Hillary Clinton or Bernie Sanders are the two candidates in the Democratic race while four contenders remain in the Republican race: Donald Trump, Marco Rubio, Ted Cruz and John Kasich. Ben Carson officially dropped out of the race on Friday.
- Watch CBSN for coverage of Super Tuesday at 6 p.m. ET
The polls in Michigan and Mississippi are open until 9 p.m. and 8 p.m. ET, respectively, while polls close in Idaho at 11 p.m. ET and Hawaii caucus sites will close around 1 a.m. ET on Wednesday. For Democrats, about 188 delegates are up for grabs and 150 delegates are at stake for Republicans.

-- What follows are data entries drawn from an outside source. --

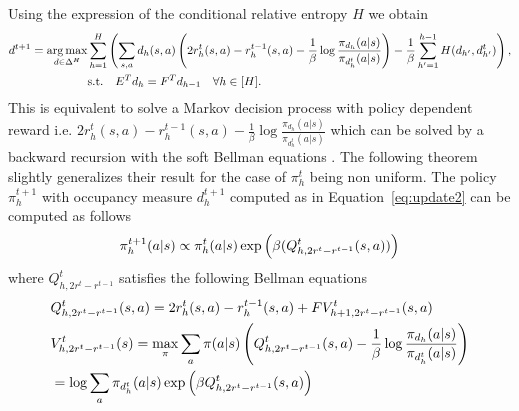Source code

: \begin{remark}
Using the expression of the conditional relative entropy $H$ we obtain
\begin{align*}
d^{t+1} = \operatorname*{arg\,max}_{d\in\Delta^H} &\sum^H_{h=1}\left({\sum_{s,a}d_h(s,a)\left({2 r^t_h(s,a) - r^{t-1}_h(s,a) - \frac{1}{\beta}\log \frac{\pi_{d_h}(a|s)}{\pi_{d^t_h}(a|s)}}\right) - \frac{1}{\beta} \sum^{h-1}_{h'=1} H(d_{h'}, d^t_{h'})}\right),\nonumber \\
&\text{s.t.} \quad E^T d_h = F^T d_{h-1} \quad \forall h \in [H].
\end{align*}
This is equivalent to solve a Markov decision process with policy dependent reward i.e. $2r^t_h(s,a) - r^{t-1}_h(s,a) - \frac{1}{\beta}\log \frac{\pi_{d_h}(a|s)}{\pi_{d^t_h}(a|s)}$ which can be solved by a backward recursion with the soft Bellman equations \cite[Corollary 6.8]{ziebart2010modeling}. The following theorem slightly generalizes their result for the case of $\pi^t_h$ being non uniform.
The policy $\pi^{t+1}_h$ with occupancy measure $d^{t+1}_h$ computed as in Equation~\ref{eq:update2} can be computed as follows 
    \begin{align*}
        \pi^{t+1}_h(a|s) \propto \pi^t_h(a|s) \exp\left({\beta(Q^t_{h, 2r^t - r^{t-1}}(s,a))}\right)
    \end{align*}
    where $Q^t_{h, 2r^t - r^{t-1}}$ satisfies the following Bellman equations
    \begin{align*}
        &Q^t_{h, 2r^t - r^{t-1}}(s,a) = 2r_h^t(s,a) - r_h^{t-1}(s,a) + F V^t_{h+1, 2r^t - r^{t-1}}(s,a) \\
        &V^t_{h, 2r^t - r^{t-1}}(s) = \max_{\pi} \sum_a \pi(a|s) \left({Q^t_{h, 2r^t - r^{t-1}}(s,a) - \frac{1}{\beta} \log \frac{\pi_{d_h}(a|s)}{\pi_{d^t_h}(a|s)}}\right) \\&=
        \log \sum_{a} \pi_{d^t_h}(a|s) \exp\left({\beta Q^t_{h, 2r^t - r^{t-1}}(s,a)}\right)
    \end{align*}
\fi
\end{remark}
\fi
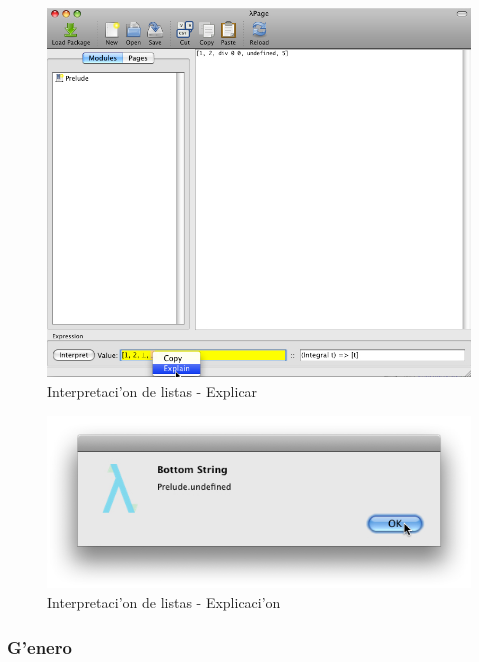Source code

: \documentclass[a4paper]{article}
\begin{document}
\begin{figure}[hp]
	\begin{center}
        	\includegraphics[width=.75\textwidth]{pictures/lists02}
		\caption{Interpretaci'on de listas - Explicar}
		\label{etc2}
	\end{center}
\end{figure}
\begin{figure}[hp]
	\begin{center}
        	\includegraphics[width=.75\textwidth]{pictures/lists03}
		\caption{Interpretaci'on de listas - Explicaci'on}
		\label{etc3}
	\end{center}
\end{figure}

\newpage
\subsubsection{G'enero}
\end{document}
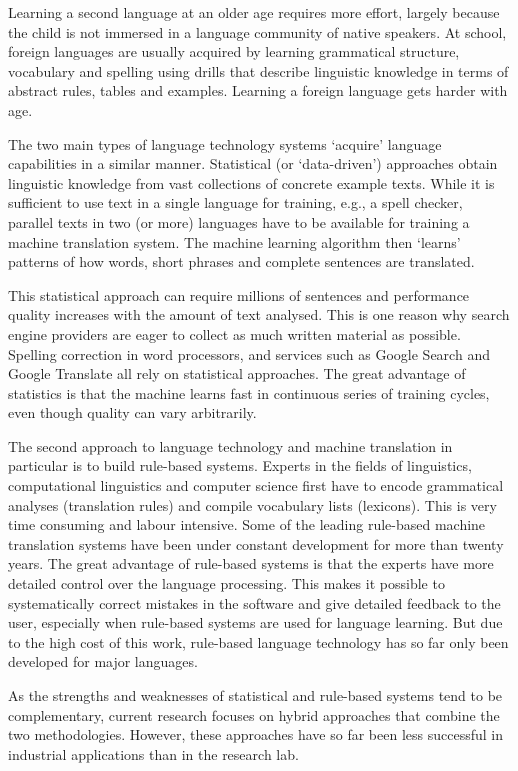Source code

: \documentclass{scrartcl}
\begin{document}
\begin{Parallel}[c]{70mm}{70mm}
{    Learning a second language at an older age requires more effort, largely because the child is not immersed in a language community of native speakers. At school, foreign languages are usually acquired by learning grammatical structure, vocabulary and spelling using drills that describe linguistic knowledge in terms of abstract rules, tables and examples. Learning a foreign language gets harder with age.

    The two main types of language technology systems `acquire' language capabilities in a similar manner. Statistical (or `data-driven') approaches obtain linguistic knowledge from vast collections of concrete example texts. While it is sufficient to use text in a single language for training, e.g., a spell checker, parallel texts in two (or more) languages have to be available for training a machine translation system. The machine learning algorithm then `learns' patterns of how words, short phrases and complete sentences are translated.

    This statistical approach can require millions of sentences and performance quality increases with the amount of text analysed. This is one reason why search engine providers are eager to collect as much written material as possible. Spelling correction in word processors, and services such as Google Search and Google Translate all rely on statistical approaches. The great advantage of statistics is that the machine learns fast in continuous series of training cycles, even though quality can vary arbitrarily.

    The second approach to language technology and machine translation in particular is to build rule-based systems. Experts in the fields of linguistics, computational linguistics and computer science first have to encode grammatical analyses (translation rules) and compile vocabulary lists (lexicons). This is very time consuming and labour intensive. Some of the leading rule-based machine translation systems have been under constant development for more than twenty years. The great advantage of rule-based systems is that the experts have more detailed control over the language processing. This makes it possible to systematically correct mistakes in the software and give detailed feedback to the user, especially when rule-based systems are used for language learning. But due to the high cost of this work, rule-based language technology has so far only been developed for major languages.

    As the strengths and weaknesses of statistical and rule-based systems tend to be complementary, current research focuses on hybrid approaches that combine the two methodologies. However, these approaches have so far been less successful in industrial applications than in the research lab.

}
\end{Parallel}
\end{document}
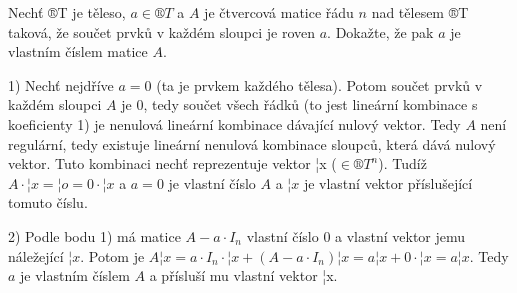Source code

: \documentclass[10pt]{article}                   %
\begin{document}
\begin{priklad}[4.1]
    Nechť ®T je těleso, $a \in ®T$ a $A$ je čtvercová matice řádu $n$ nad tělesem ®T taková, že součet prvků v každém sloupci je roven $a$. Dokažte, že pak $a$ je vlastním číslem matice $A$.

    \begin{dukazin}
        1) Nechť nejdříve $a = 0$ (ta je prvkem každého tělesa). Potom součet prvků v každém sloupci $A$ je 0, tedy součet všech řádků (to jest lineární kombinace s koeficienty 1) je nenulová lineární kombinace dávající nulový vektor. Tedy $A$ není regulární, tedy existuje lineární nenulová kombinace sloupců, která dává nulový vektor. Tuto kombinaci nechť reprezentuje vektor ¦x ($\in ®T^{n}$). Tudíž $A·¦x = ¦o = 0·¦x$ a $a = 0$ je vlastní číslo $A$ a $¦x$ je vlastní vektor příslušející tomuto číslu.

        2) Podle bodu 1) má matice $A - a·I_n$ vlastní číslo 0 a vlastní vektor jemu náležející $¦x$. Potom je $A¦x = a·I_n·¦x + (A - a·I_n)¦x = a¦x + 0·¦x = a¦x$. Tedy $a$ je vlastním číslem $A$ a přísluší mu vlastní vektor ¦x.
    \end{dukazin}
\end{priklad}
\end{document}
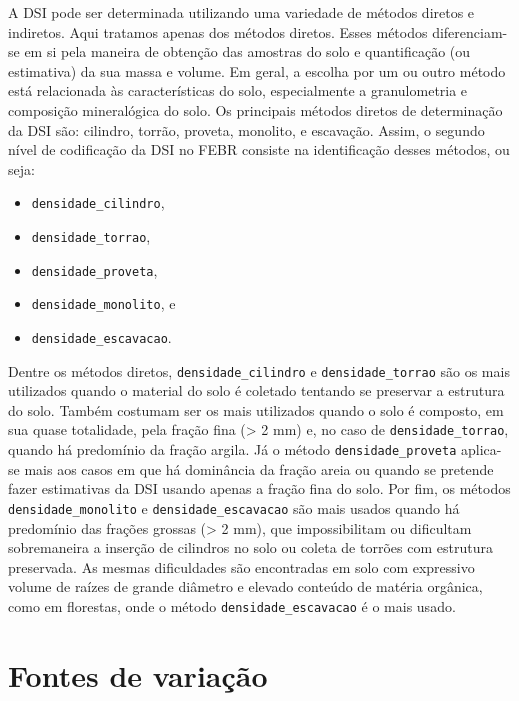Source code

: \documentclass[
  a4paper,
  dvipsnames]{tufte-book}
\providecommand{\tightlist}{%
  \setlength{\itemsep}{0pt}\setlength{\parskip}{0pt}}
\begin{document}
A DSI pode ser determinada utilizando uma variedade de métodos diretos e indiretos. Aqui tratamos apenas dos métodos diretos. Esses métodos diferenciam-se em si pela maneira de obtenção das amostras do solo e quantificação (ou estimativa) da sua massa e volume. Em geral, a escolha por um ou outro método está relacionada às características do solo, especialmente a granulometria e composição mineralógica do solo. Os principais métodos diretos de determinação da DSI são: cilindro, torrão, proveta, monolito, e escavação. Assim, o segundo nível de codificação da DSI no FEBR consiste na identificação desses métodos, ou seja:

\begin{itemize}
\tightlist
\item
  \texttt{densidade\_cilindro},
\item
  \texttt{densidade\_torrao},
\item
  \texttt{densidade\_proveta},
\item
  \texttt{densidade\_monolito}, e
\item
  \texttt{densidade\_escavacao}.
\end{itemize}

Dentre os métodos diretos, \texttt{densidade\_cilindro} e \texttt{densidade\_torrao} são os mais utilizados quando o material do solo é coletado tentando se preservar a estrutura do solo. Também costumam ser os mais utilizados quando o solo é composto, em sua quase totalidade, pela fração fina (\textgreater{} 2 mm) e, no caso de \texttt{densidade\_torrao}, quando há predomínio da fração argila. Já o método \texttt{densidade\_proveta} aplica-se mais aos casos em que há dominância da fração areia ou quando se pretende fazer estimativas da DSI usando apenas a fração fina do solo. Por fim, os métodos \texttt{densidade\_monolito} e \texttt{densidade\_escavacao} são mais usados quando há predomínio das frações grossas (\textgreater{} 2 mm), que impossibilitam ou dificultam sobremaneira a inserção de cilindros no solo ou coleta de torrões com estrutura preservada. As mesmas dificuldades são encontradas em solo com expressivo volume de raízes de grande diâmetro e elevado conteúdo de matéria orgânica, como em florestas, onde o método \texttt{densidade\_escavacao} é o mais usado.

\hypertarget{fontes-de-variauxe7uxe3o-1}{%
\section{Fontes de variação}\label{fontes-de-variauxe7uxe3o-1}}
\end{document}
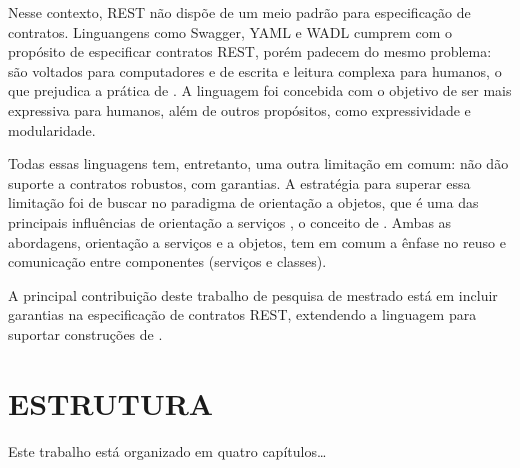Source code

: Nesse contexto, REST não dispõe de um meio padrão para especificação de
contratos. Linguangens como Swagger, YAML e WADL cumprem com o propósito de
especificar contratos REST, porém padecem do mesmo problema: são voltados para
computadores e de escrita e leitura complexa para humanos, o que
prejudica a prática de \CtFirst{}. A linguagem \neoidl{} foi concebida com o objetivo de ser mais
expressiva para humanos, além de outros propósitos, como expressividade e
modularidade.

Todas essas linguagens tem, entretanto, uma outra limitação em comum: não dão
suporte a contratos robustos, com garantias. A estratégia para superar essa
limitação foi de buscar no paradigma de orientação a objetos, que é uma das
principais influências de orientação a serviços \cite{erl2009web},
o conceito de \designbycontract{}. Ambas as abordagens, orientação a serviços e
a objetos, tem em comum a ênfase no reuso e comunicação entre componentes
(serviços e classes).

A principal contribuição deste trabalho de
pesquisa de mestrado está em incluir garantias na especificação de
contratos REST, extendendo a linguagem \neoidl{} para suportar construções de
\designbycontract{}.



\section{ESTRUTURA}
\vspace{-6mm}

Este trabalho está organizado em quatro capítulos\ldots


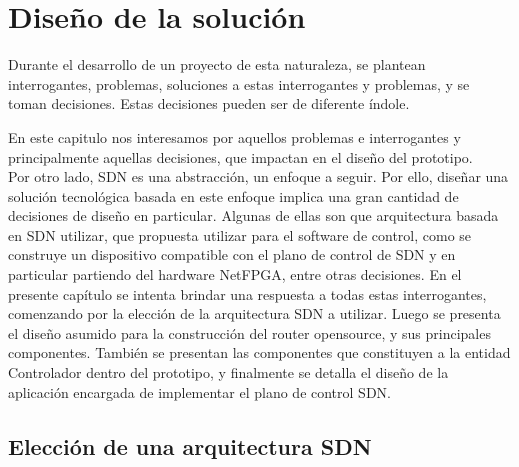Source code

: \chapter{Dise\~no de la soluci\'on}

\ifpdf
    \graphicspath{{Chapter3/Figs/Raster/}{Chapter3/Figs/PDF/}{Chapter3/Figs/}}
\else
    \graphicspath{{Chapter3/Figs/Vector/}{Chapter3/Figs/}}
\fi

Durante el desarrollo de un proyecto de esta naturaleza, se plantean interrogantes, problemas, soluciones a estas interrogantes y problemas, y se toman decisiones. Estas decisiones pueden ser de diferente \'indole. 

En este capitulo nos interesamos por aquellos problemas e interrogantes y principalmente aquellas decisiones, que impactan en el dise\~no del prototipo.\\

Por otro lado, SDN es una abstracci\'on, un enfoque a seguir. Por ello, dise\~nar una soluci\'on tecnol\'ogica basada en este enfoque implica una gran cantidad de decisiones de dise\~no en particular. Algunas de ellas son que arquitectura basada en SDN utilizar, que propuesta utilizar para el software de control, como se construye un dispositivo compatible con el plano de control de SDN y en particular partiendo del hardware NetFPGA, entre otras decisiones. En el presente cap\'itulo se intenta brindar una respuesta a todas estas interrogantes, comenzando por la elecci\'on de la arquitectura SDN a utilizar. Luego se presenta el dise\~no asumido para la construcci\'on del router opensource, y sus principales componentes. Tambi\'en se presentan las componentes que constituyen a la entidad Controlador dentro del prototipo, y finalmente se detalla el dise\~no de la aplicaci\'on encargada de implementar el plano de control SDN.
 
\section[Elecci\'on de una arquitectura SDN]{Elecci\'on de una arquitectura SDN}


 
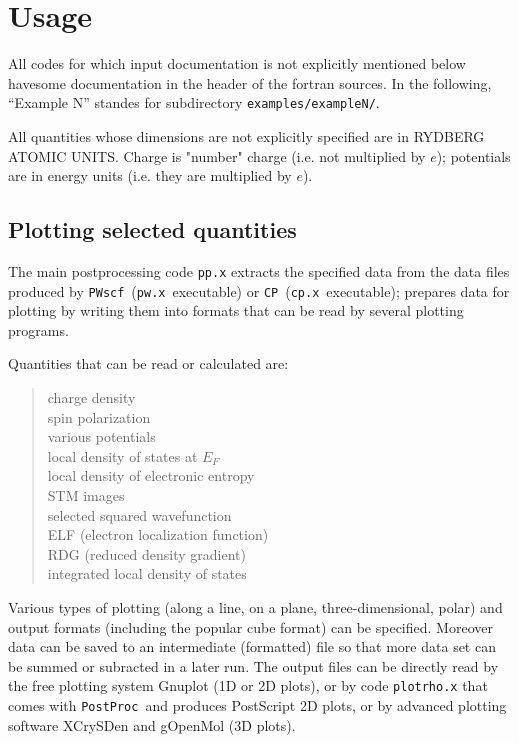 \documentclass[12pt,a4paper]{article}
\def\pwx{\texttt{pw.x}}
\def\cpx{\texttt{cp.x}}
\def\PWscf{\texttt{PWscf}}
\def\CP{\texttt{CP}}
\def\PostProc{\texttt{PostProc}}
\begin{document}
\section{Usage}

All codes for which input documentation is not explicitly mentioned below
havesome documentation in the header of the fortran sources.
In the following, ``Example N'' standes for subdirectory 
\texttt{examples/exampleN/}.

All quantities whose dimensions are not explicitly specified are in
RYDBERG ATOMIC UNITS. Charge is "number" charge (i.e. not multiplied 
by $e$); potentials are in energy units (i.e. they are multiplied by 
$e$).

\subsection{Plotting selected quantities}
  
The main postprocessing code \texttt{pp.x} extracts the specified data
from the data files produced by \PWscf\ (\pwx\ executable) or \CP\ 
(\cpx\ executable); prepares data for plotting by writing them into 
formats that can be read by several plotting programs.

Quantities that can be read or calculated are:
\begin{quote}
      charge density\\
      spin polarization\\
      various potentials\\
      local density of states at $E_F$\\
      local density of electronic entropy\\
      STM images\\
      selected squared wavefunction\\
      ELF (electron localization function)\\
      RDG (reduced density gradient)\\
      integrated local density of states
\end{quote}
Various types of plotting (along a line, on a plane, three-dimensional, polar)
and output formats (including the popular cube format) can be specified.
Moreover data can be saved to an intermediate (formatted) file so that
more data set can be summed or subracted in a later run.
The output files can be directly read by the free plotting system Gnuplot
(1D or 2D plots), or by code \texttt{plotrho.x} that comes with \PostProc\ 
and produces PostScript 2D plots,
or by advanced plotting software XCrySDen and gOpenMol (3D plots).
\end{document}
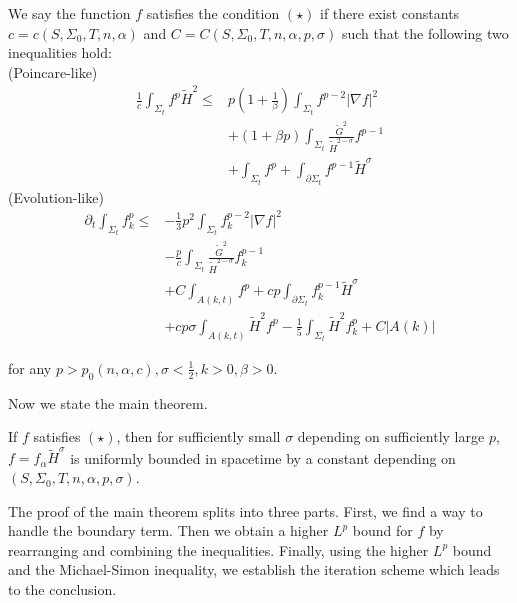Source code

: We say the function $f$ satisfies the condition $(\star)$ if there exist constants $c=c(S, \Sigma_0,T,n,\alpha )$ and $C=C(S,\Sigma _0,T,n,\alpha ,p,\sigma )$ such that the following two inequalities hold:\\
(Poincare-like)
\begin{equation} \label{PLE}
\begin{split}
    \frac{1}{c}\int_{\Sigma_t} f^p \tilde{H}^2 
\leq &  p \left( 1+\frac{1}{\beta } \right) \int_{\Sigma_t} f^{p-2}\left| \nabla f \right| ^2  \\
&+\left( 1+\beta p \right) \int_{\Sigma_t} \frac{\tilde{G}^2}{\tilde{H}^{2-\sigma }}f^{p-1}\\
&+\int_{\Sigma_t} f^p+\int_{\partial \Sigma_t} f^{p-1}\tilde{H}^{\sigma }
\end{split}
\end{equation}
(Evolution-like)
\begin{equation} \label{ELE}
    \begin{split}
        \partial_t \int_{\Sigma_t} f_k^p
    \leq &  -\frac{1}{3}p^2 \int_{\Sigma_t} f_{k}^{p-2}\left| \nabla f \right| ^2  \\
    &-\frac{p}{c} \int_{\Sigma_t} \frac{\tilde{G}^2}{\tilde{H}^{2-\sigma }}f_{k}^{p-1}\\
    &+C \int_{A(k,t)} f^p+cp\int_{\partial \Sigma_t} f_{k}^{p-1}\tilde{H}^{\sigma }\\
    &+cp \sigma \int_{A(k,t)}^{}\tilde{H}^2f^p-\frac{1}{5}\int_{\Sigma_t} \tilde{H}^2f_{k}^{p}+C \left| A(k) \right| 
    \end{split}
    \end{equation}

for any $p>p_0(n,\alpha ,c), \sigma <\frac{1}{2}, k>0, \beta >0$. 

Now we state the main theorem.

\begin{theorem}
    If $f$ satisfies $(\star)$, then for sufficiently small $\sigma $ depending on sufficiently large $p$, $f=f_{\alpha }\tilde{H}^{\sigma }$ is uniformly bounded in spacetime by a constant depending on $(S,\Sigma _0,T,n,\alpha ,p,\sigma )$. 
\end{theorem}

The proof of the main theorem splits into three parts. First, we find a way to handle the boundary term. Then we obtain a higher $L^p$ bound for $f$ by rearranging and combining the inequalities. Finally, using the higher $L^p$ bound and the Michael-Simon inequality, we establish the iteration scheme which leads to the conclusion.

These four contests come two days after Rubio won Puerto Rico and Sanders won Maine. They also take place three days after Sanders won Nebraska and Kansas; Clinton won Louisiana; Trump won Kentucky and Louisiana; and Cruz won Kansas and Maine.
A week from now, some of the state contests will become winner-take-all, which could help the frontrunners expand their delegate counts and help winnow down the rest of the fields.
According to CBS News' latest count, Trump has 378 delegates while Cruz has 298 delegates. Rubio is trailing them with 146 delegates and Kasich only has 35. For the Republicans, a candidate needs 1,237 delegates in order to clinch the nomination. On the Democratic side, Clinton has picked up 1,123 delegates while Sanders has accumulated 484 delegates. A candidate needs 2,383 delegates in order to win the nomination.
A CBS News battleground tracker poll released Sunday found 39 percent of GOP primary voters in Michigan back Trump while 24 percent support Cruz, 16 percent back Rubio and 15 percent back Kasich. On the Democratic side, 55 percent said they support Clinton while 44 percent support Sanders. Two Monmouth University polls released Monday also found Trump leading in Michigan and Florida and Clinton leading Sanders in Michigan.
The two Democratic candidates faced off at their seventh debate in Flint, Michigan on Sunday night where they argued about the 2008-2009 auto bailout to save the auto industry and discussed how to solve issues like the Flint water crisis.
Trump has been leading the GOP field, but Cruz is catching up and Republicans are now speculating about the increasing chances of a brokered or contested Republican National Convention in July.
Trump reiterated to CBS' "Face the Nation" on Sunday that he is "very much a unifier."
"I mean, I get along with people. I'm a unifier. I'm very much a unifier," Trump said. "And maybe people don't see that. But they will see that."
In the GOP race, former California Gov. Arnold Schwarzenegger endorsed John Kasich on Sunday.